Exercise goal - Go through the records and report each line holding the string "analysis".
::::::::::
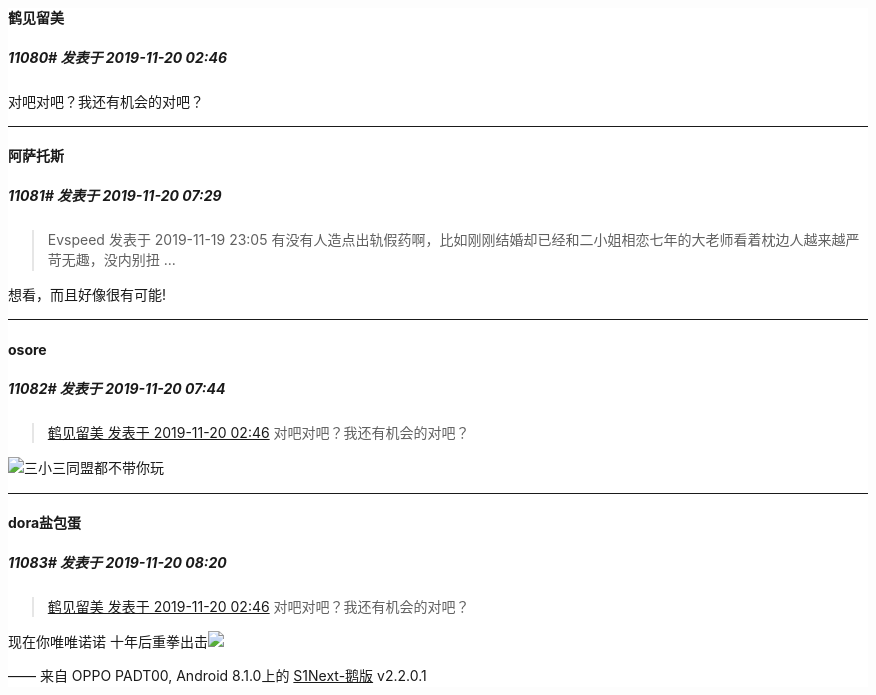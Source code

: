 ####  鹤见留美  
##### 11080#       发表于 2019-11-20 02:46




对吧对吧？我还有机会的对吧？







-----

####  阿萨托斯  
##### 11081#       发表于 2019-11-20 07:29



<blockquote>Evspeed 发表于 2019-11-19 23:05
有没有人造点出轨假药啊，比如刚刚结婚却已经和二小姐相恋七年的大老师看着枕边人越来越严苛无趣，没内别扭 ...</blockquote>
想看，而且好像很有可能!







-----

####  osore  
##### 11082#       发表于 2019-11-20 07:44



<blockquote><a href="httphttps://bbs.saraba1st.com/2b/forum.php?mod=redirect&amp;goto=findpost&amp;pid=45565466&amp;ptid=908099" target="_blank">鹤见留美 发表于 2019-11-20 02:46</a>
对吧对吧？我还有机会的对吧？</blockquote>
<img src="https://static.saraba1st.com/image/smiley/face2017/051.png" referrerpolicy="no-referrer">三小三同盟都不带你玩







-----

####  dora盐包蛋  
##### 11083#       发表于 2019-11-20 08:20



<blockquote><a href="httphttps://bbs.saraba1st.com/2b/forum.php?mod=redirect&amp;goto=findpost&amp;pid=45565466&amp;ptid=908099" target="_blank">鹤见留美 发表于 2019-11-20 02:46</a>
对吧对吧？我还有机会的对吧？</blockquote>
现在你唯唯诺诺 十年后重拳出击<img src="https://static.saraba1st.com/image/smiley/face2017/067.png" referrerpolicy="no-referrer">

—— 来自 OPPO PADT00, Android 8.1.0上的 [S1Next-鹅版](https://github.com/ykrank/S1-Next/releases) v2.2.0.1

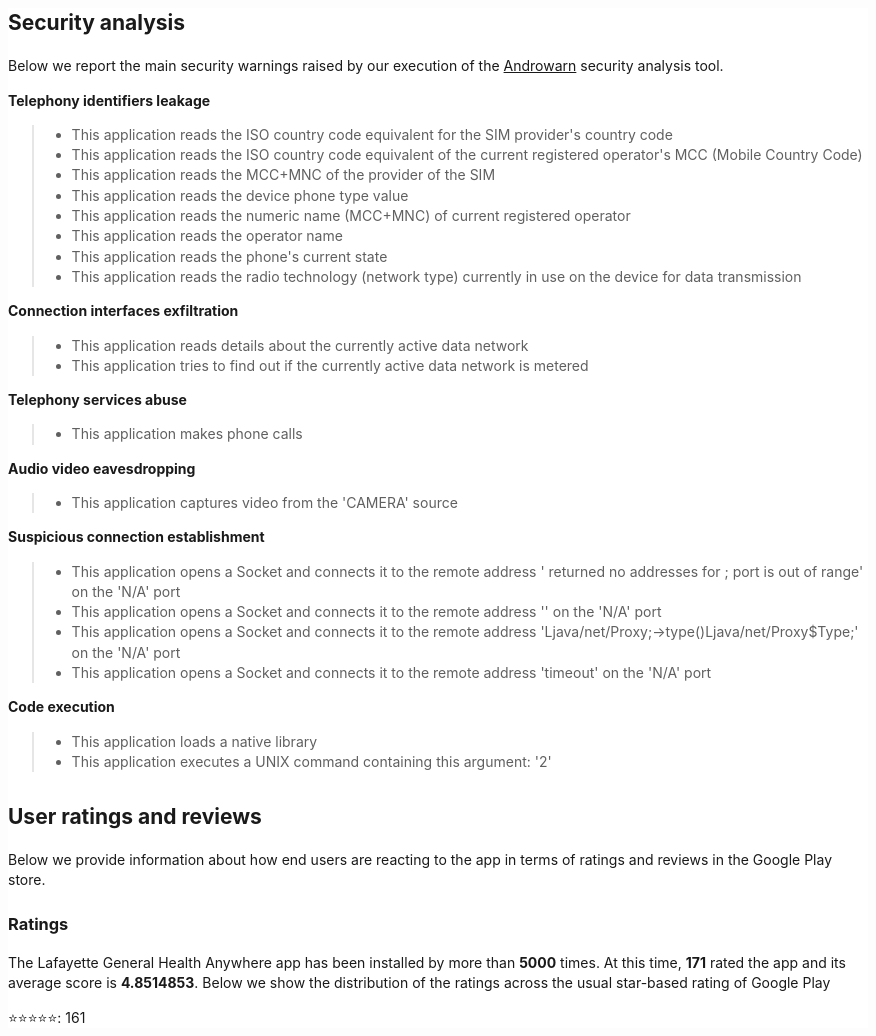 
## Security analysis 

Below we report the main security warnings raised by our execution of the [Androwarn](https://github.com/maaaaz/androwarn) security analysis tool.

**Telephony identifiers leakage**
> - This application reads the ISO country code equivalent for the SIM provider's country code<br>
> - This application reads the ISO country code equivalent of the current registered operator's MCC (Mobile Country Code)<br>
> - This application reads the MCC+MNC of the provider of the SIM<br>
> - This application reads the device phone type value<br>
> - This application reads the numeric name (MCC+MNC) of current registered operator<br>
> - This application reads the operator name<br>
> - This application reads the phone's current state<br>
> - This application reads the radio technology (network type) currently in use on the device for data transmission<br>

**Connection interfaces exfiltration**
> - This application reads details about the currently active data network<br>
> - This application tries to find out if the currently active data network is metered<br>

**Telephony services abuse**
> - This application makes phone calls<br>

**Audio video eavesdropping**
> - This application captures video from the 'CAMERA' source<br>

**Suspicious connection establishment**
> - This application opens a Socket and connects it to the remote address ' returned no addresses for  ; port is out of range' on the 'N/A' port <br>
> - This application opens a Socket and connects it to the remote address '' on the 'N/A' port <br>
> - This application opens a Socket and connects it to the remote address 'Ljava/net/Proxy;->type()Ljava/net/Proxy$Type;' on the 'N/A' port <br>
> - This application opens a Socket and connects it to the remote address 'timeout' on the 'N/A' port <br>

**Code execution**
> - This application loads a native library<br>
> - This application executes a UNIX command containing this argument: '2'<br>



## User ratings and reviews

Below we provide information about how end users are reacting to the app in terms of ratings and reviews in the Google Play store.

### Ratings

The Lafayette General Health Anywhere app has been installed by more than **5000** times. At this time, **171** rated the app and its average score is **4.8514853**. Below we show the distribution of the ratings across the usual star-based rating of Google Play

:star::star::star::star::star:: 161
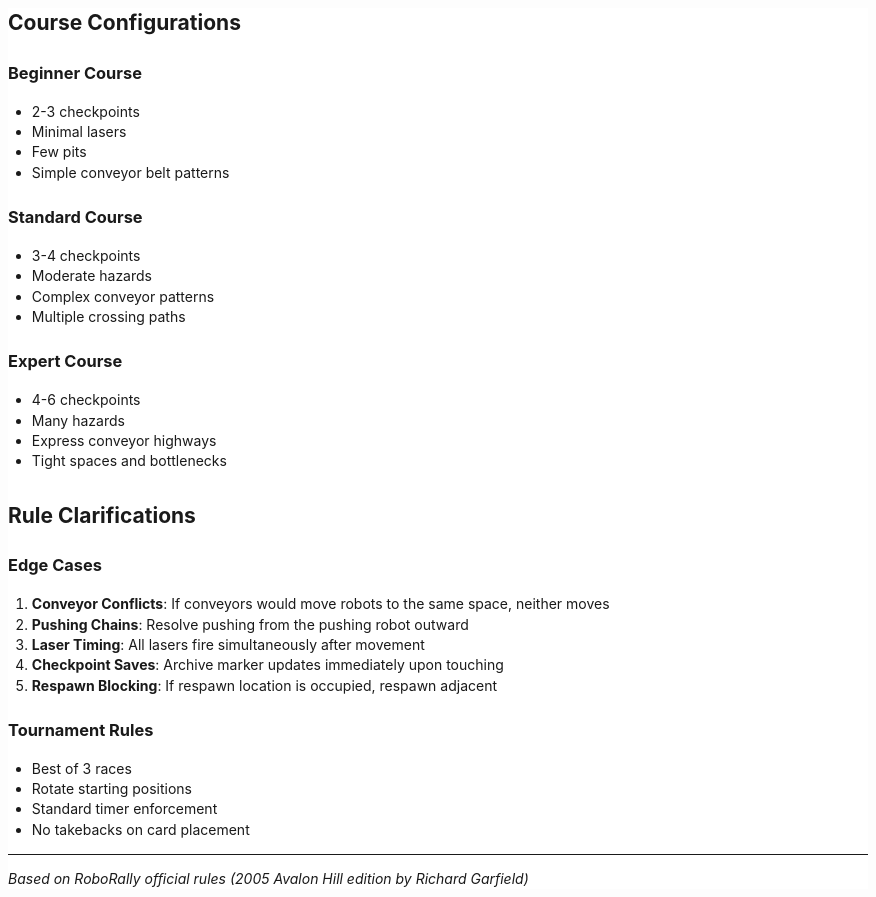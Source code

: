 ## Course Configurations

### Beginner Course
- 2-3 checkpoints
- Minimal lasers
- Few pits
- Simple conveyor belt patterns

### Standard Course
- 3-4 checkpoints
- Moderate hazards
- Complex conveyor patterns
- Multiple crossing paths

### Expert Course
- 4-6 checkpoints
- Many hazards
- Express conveyor highways
- Tight spaces and bottlenecks

## Rule Clarifications

### Edge Cases
1. **Conveyor Conflicts**: If conveyors would move robots to the same space, neither moves
2. **Pushing Chains**: Resolve pushing from the pushing robot outward
3. **Laser Timing**: All lasers fire simultaneously after movement
4. **Checkpoint Saves**: Archive marker updates immediately upon touching
5. **Respawn Blocking**: If respawn location is occupied, respawn adjacent

### Tournament Rules
- Best of 3 races
- Rotate starting positions
- Standard timer enforcement
- No takebacks on card placement

---

*Based on RoboRally official rules (2005 Avalon Hill edition by Richard Garfield)*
::::::::::
Solution to this problem -
## Security analysis 
Below we report the main security warnings raised by our execution of the [Androwarn](https://github.com/maaaaz/androwarn) security analysis tool.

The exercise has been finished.